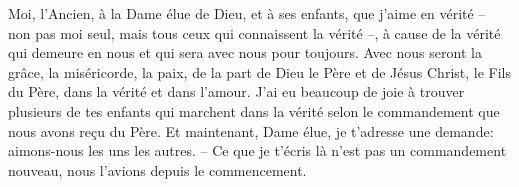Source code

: Moi, l’Ancien, à la Dame élue de Dieu, et à ses enfants, que j’aime en vérité
	– non pas moi seul, mais tous ceux qui connaissent la vérité –,
	à cause de la vérité qui demeure en nous
	et qui sera avec nous pour toujours.
Avec nous seront la grâce, la miséricorde, la paix,
	de la part de Dieu le Père et de Jésus Christ, le Fils du Père,
	dans la vérité et dans l’amour.
J’ai eu beaucoup de joie
		à trouver plusieurs de tes enfants qui marchent dans la vérité
	selon le commandement que nous avons reçu du Père.
Et maintenant, Dame élue, je t’adresse une demande:
	aimons-nous les uns les autres.
– Ce que je t’écris là n’est pas un commandement nouveau,
	nous l’avions depuis le commencement.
+ + + + + + +
> _How to complete this task_
Reproduce the complete set of records verbatim and omit the pictures.

> _Answer below_
Source code

: Moi, l’Ancien, à la Dame élue de Dieu, et à ses enfants, que j’aime en vérité
	– non pas moi seul, mais tous ceux qui connaissent la vérité –,
	à cause de la vérité qui demeure en nous
	et qui sera avec nous pour toujours.
Avec nous seront la grâce, la miséricorde, la paix,
	de la part de Dieu le Père et de Jésus Christ, le Fils du Père,
	dans la vérité et dans l’amour.
J’ai eu beaucoup de joie
		à trouver plusieurs de tes enfants qui marchent dans la vérité
	selon le commandement que nous avons reçu du Père.
Et maintenant, Dame élue, je t’adresse une demande:
	aimons-nous les uns les autres.
– Ce que je t’écris là n’est pas un commandement nouveau,
	nous l’avions depuis le commencement.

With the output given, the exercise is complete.